Human-Centric Marketing for Associations
Marketing often gets a bad rap. Most people would say marketing is the act of promoting products or services with an endgame of closing the sale. But the truth is, good marketing is about so much more than a singular transaction. It’s about building and maintaining customer and member relationships. Successful marketing initiatives are human centred.
What does this mean? Human-centric marketing is about pivoting your focus toward fostering relationships with your members, and turning efforts toward member retention rather than solely focusing on accumulating one more notch in your member count! In the wave of digitization, the importance of building real-human relationships with our members has gotten lost.

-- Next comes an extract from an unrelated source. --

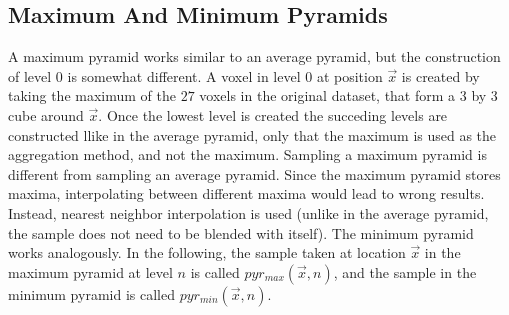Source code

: \subsection{Maximum And Minimum Pyramids}
A maximum pyramid works similar to an average pyramid, but the construction of level $0$ is somewhat different. A voxel in level $0$ at position $\vec{x}$ is created by taking the maximum of the $27$ voxels in the original dataset, that form a 3 by 3 cube around $\vec{x}$. Once the lowest level is created the succeding levels are constructed llike in the average pyramid, only that the maximum is used as the aggregation method, and not the maximum. Sampling a maximum pyramid is different from sampling an average pyramid. Since the maximum pyramid stores maxima, interpolating between different maxima would lead to wrong results. Instead, nearest neighbor interpolation is used (unlike in the average pyramid, the sample does not need to be blended with itself).
The minimum pyramid works analogously.
In the following, the sample taken at location $\vec{x}$ in the maximum pyramid at level $n$ is called $pyr_{max}(\vec{x}, n)$, and the sample in the minimum pyramid is called $pyr_{min}(\vec{x}, n)$.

At our association, we’ve begun to put human-centric marketing at the forefront of all of our campaigns, and we’re starting to see significant results. These results include 40% year-over-year registration growth for our 2019 Annual Meeting, with three and a half months left to go until meeting kickoff! Here are just a few of the initiatives we took on to get the ball rolling.
Create Member-Focused Content
Replace your stock photos with photos of your members
Your marketing should be as real and reflective of your audience as the content itself that you are promoting. If you wouldn’t take an out-of-the-box program and paste your organization’s name on it, then you shouldn’t take a $229 stock image subscription and call that representative of your community.

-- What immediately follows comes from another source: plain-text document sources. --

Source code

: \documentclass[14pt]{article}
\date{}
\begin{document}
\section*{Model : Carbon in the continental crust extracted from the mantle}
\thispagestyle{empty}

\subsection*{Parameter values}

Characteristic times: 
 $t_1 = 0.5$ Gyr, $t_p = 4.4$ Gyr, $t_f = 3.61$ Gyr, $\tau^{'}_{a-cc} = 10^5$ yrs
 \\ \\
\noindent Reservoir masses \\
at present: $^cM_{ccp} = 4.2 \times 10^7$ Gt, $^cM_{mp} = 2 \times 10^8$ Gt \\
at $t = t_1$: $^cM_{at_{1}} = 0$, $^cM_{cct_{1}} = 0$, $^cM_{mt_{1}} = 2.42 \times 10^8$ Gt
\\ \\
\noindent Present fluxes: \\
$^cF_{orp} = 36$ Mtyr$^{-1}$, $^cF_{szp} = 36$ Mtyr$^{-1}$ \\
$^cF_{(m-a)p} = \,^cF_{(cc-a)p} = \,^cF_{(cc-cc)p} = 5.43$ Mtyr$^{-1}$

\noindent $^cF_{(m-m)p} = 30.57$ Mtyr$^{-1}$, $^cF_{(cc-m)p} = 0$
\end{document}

Most professional associations have been created by members for members, and those members want to see themselves (and people like them) on your website, in your brochures, and emails.
At our association, every image in our program books are from previous meetings. Whether you’re buying a used car or the Cadillac of meeting experiences, you want to know who has been on the ride before you.
Interview members, tell their stories
According to Nielsen’s “Trust in Advertising” report, 84% of consumers trust peer recommendations more than any other form of advertising. So if we know the ROI is there and we know we have access to a unique pool of insights and perspectives through our member community, then why are we not better storytellers?
A key strategic marketing initiative we’ve taken at our association this year is to share more user-generated content (UGC) in the form of video testimonials. Whether it’s due to perceived barriers of cost, technology, or geographic disbursement, many organizations have held back on adding video to their toolkits. However, these barriers can be overcome with a fairly simple UGC video marketing program. In fact, not every video needs to be highly stylized or produced. A 30-second testimonial shot via an iPhone or other portable recording device can lend trust and credibility when paired with the right application.
Make key volunteers your organizational ambassadors
Who better to share your organization’s mission, story, and offering then those intimately familiar with the industry you serve? Your association’s members are your greatest content experts, market forecasters, and lead generators. While supervising a constantly changing cast of volunteers is challenging enough without adding promotions to their list of duties, it is possible to strategically leverage core volunteers to add a personal touch to your organization’s messaging.
At our association, we recently developed an executive committee marketing kit to help key leadership share our messaging with their networks. Kit components include a personalized email template, graphics for email signatures and social media, and physical referral cards to hand out to prospective meeting attendees. The kit components are periodically refreshed and new communications are sent out to volunteer leadership.
In our quest to meet the looming demands of the publication deadline, program launch, or registration cut-off, we’ve become automatons to our desire for marketing automation. By sharing the images and stories of our members, and leveraging their insights and perspectives, we can center the human connection in our marketing efforts.